Chapter : | Introduction |
Larger numbers of slaves were to be found in the rural areas surrounding Memphis; according to one source, 60% of West Tennessee’s population was enslaved. Although the Memphis townspeople included such accomplished freedmen as grocer Joseph Clouston and clergyman Morris Henderson, these men held a precarious position in an increasingly racialized society, where they also had to compete, economically, with European immigrants, primarily Irish and German, who moved to the city in the 1840s and ’50s.
Rising Phoenix-Like from the Ashes: 1860 to 1900
By the beginning of the Civil War, in 1861, the population of Memphis had risen to 22,623, and the Black population of the city increased exponentially during the war, because of the flight to the urban center of escaped slaves from outlying plantations.

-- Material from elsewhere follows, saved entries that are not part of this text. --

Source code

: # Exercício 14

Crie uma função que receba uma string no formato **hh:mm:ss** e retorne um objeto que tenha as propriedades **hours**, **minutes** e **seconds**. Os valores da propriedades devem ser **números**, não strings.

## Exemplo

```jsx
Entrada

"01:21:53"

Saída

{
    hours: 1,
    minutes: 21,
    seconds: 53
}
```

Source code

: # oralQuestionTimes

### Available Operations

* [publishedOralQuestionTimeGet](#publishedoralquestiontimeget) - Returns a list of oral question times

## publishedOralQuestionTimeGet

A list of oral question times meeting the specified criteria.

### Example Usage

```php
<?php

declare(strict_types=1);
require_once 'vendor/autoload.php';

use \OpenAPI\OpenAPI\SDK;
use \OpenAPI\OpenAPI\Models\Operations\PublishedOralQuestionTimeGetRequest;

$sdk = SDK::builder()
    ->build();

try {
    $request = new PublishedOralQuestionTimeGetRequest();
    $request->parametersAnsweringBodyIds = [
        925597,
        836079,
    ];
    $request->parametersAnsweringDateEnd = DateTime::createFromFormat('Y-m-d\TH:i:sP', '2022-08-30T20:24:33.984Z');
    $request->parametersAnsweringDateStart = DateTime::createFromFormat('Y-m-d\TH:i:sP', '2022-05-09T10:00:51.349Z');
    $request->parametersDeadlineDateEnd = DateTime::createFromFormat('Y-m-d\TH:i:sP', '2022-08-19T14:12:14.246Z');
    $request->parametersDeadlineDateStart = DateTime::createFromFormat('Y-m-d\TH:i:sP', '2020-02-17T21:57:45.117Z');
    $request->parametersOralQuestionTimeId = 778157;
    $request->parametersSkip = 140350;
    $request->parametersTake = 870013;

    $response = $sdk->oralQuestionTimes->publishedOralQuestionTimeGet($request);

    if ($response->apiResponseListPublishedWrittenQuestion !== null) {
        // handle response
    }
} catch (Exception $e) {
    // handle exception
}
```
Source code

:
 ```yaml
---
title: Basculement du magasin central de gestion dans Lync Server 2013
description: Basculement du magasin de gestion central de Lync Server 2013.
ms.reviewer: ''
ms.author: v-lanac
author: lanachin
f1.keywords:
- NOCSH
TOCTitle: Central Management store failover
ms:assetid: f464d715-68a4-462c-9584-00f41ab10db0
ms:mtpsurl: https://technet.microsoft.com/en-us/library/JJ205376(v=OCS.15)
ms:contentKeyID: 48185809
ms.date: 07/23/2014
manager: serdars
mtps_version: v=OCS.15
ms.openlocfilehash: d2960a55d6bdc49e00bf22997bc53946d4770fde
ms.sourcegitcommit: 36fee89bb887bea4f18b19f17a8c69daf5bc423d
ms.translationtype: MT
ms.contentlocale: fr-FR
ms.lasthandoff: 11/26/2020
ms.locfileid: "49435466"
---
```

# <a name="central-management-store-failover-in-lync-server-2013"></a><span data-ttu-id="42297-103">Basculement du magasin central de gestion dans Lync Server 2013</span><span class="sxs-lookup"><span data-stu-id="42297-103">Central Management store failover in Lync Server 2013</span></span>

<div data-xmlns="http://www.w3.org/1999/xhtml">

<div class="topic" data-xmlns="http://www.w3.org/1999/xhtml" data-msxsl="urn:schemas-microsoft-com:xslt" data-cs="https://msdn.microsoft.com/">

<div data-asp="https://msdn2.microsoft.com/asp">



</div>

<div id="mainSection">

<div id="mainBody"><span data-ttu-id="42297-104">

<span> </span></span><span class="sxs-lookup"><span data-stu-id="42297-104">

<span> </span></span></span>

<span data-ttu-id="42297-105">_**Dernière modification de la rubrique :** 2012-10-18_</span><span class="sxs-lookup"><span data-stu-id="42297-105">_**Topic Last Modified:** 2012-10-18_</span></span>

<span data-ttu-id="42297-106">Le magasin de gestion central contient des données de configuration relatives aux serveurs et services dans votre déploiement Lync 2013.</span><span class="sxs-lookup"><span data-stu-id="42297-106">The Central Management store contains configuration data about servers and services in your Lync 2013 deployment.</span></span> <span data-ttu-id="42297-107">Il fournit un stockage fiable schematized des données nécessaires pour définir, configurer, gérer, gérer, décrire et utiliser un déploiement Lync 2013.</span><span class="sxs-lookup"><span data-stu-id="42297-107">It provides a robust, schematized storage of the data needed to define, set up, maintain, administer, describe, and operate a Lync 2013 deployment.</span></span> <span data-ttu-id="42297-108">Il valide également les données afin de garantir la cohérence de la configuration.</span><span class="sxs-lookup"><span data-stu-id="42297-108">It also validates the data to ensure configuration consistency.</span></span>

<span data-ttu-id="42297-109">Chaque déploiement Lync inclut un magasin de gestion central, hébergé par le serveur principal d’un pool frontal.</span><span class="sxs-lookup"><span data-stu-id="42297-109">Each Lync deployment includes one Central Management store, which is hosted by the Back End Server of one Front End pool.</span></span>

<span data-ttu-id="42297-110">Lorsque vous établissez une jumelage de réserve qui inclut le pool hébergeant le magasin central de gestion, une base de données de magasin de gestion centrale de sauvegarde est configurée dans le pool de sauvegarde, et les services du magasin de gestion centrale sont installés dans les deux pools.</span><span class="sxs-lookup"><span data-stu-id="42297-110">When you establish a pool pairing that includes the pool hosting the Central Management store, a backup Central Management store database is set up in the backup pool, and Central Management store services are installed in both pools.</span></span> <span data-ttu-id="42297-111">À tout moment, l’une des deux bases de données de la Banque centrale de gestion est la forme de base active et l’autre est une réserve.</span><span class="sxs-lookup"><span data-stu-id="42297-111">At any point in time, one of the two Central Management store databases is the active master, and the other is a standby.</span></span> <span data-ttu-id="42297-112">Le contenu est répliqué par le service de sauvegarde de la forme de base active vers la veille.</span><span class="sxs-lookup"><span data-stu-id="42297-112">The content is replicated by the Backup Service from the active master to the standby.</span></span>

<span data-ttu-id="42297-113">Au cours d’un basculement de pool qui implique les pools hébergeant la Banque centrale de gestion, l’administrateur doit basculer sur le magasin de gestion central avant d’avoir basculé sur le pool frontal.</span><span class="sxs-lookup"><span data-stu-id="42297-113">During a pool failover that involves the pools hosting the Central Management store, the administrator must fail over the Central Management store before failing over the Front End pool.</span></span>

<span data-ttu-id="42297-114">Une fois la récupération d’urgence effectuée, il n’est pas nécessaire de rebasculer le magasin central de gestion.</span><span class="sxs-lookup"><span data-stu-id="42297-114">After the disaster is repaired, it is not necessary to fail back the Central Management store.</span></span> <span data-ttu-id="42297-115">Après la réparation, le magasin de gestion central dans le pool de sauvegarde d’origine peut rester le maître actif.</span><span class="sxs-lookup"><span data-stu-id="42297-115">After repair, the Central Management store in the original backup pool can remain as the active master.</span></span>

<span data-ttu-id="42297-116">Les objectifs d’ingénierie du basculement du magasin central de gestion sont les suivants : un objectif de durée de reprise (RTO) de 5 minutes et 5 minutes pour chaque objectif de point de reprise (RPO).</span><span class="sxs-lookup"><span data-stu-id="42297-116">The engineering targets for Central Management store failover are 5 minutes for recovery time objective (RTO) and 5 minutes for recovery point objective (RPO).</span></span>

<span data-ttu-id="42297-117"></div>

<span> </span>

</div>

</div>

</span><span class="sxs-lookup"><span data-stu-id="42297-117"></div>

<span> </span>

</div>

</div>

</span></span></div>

As many as 6,000 fugitives lived in three contraband camps—Shiloh, New Africa, and Camp Dixie—located in South Memphis, where a cohesive Black community was emerging. When Union gunboats forced the surrender of Memphis on June 6, 1862, the soldiers built a military camp, Fort Pickering, on the outskirts of Memphis, which housed many Black Union troops. By 1865, when the Civil War ended, the number of Blacks in Memphis had increased from 4,000 in 1860, to 17,000—almost half of the total population—and that strong African American presence was threatening to some, who reacted with violence. In 1864, slave trader Nathan Bedford Forrest led Confederate troops in a massacre of Black soldiers at Fort Pillow, a Union camp located about forty miles north of Memphis. The slaughter was a prelude to the violence that erupted in Memphis two years later. In 1866, a White mob swept through the streets of Memphis in a three-day rampage that resulted in the murder of 46 Blacks, wounding of 75 others, rape of 5 women, and burning of many homes, schools, and churches. Ironically, the violence occurred during Reconstruction, at a time when the federal government guaranteed the right of citizenship to former slaves.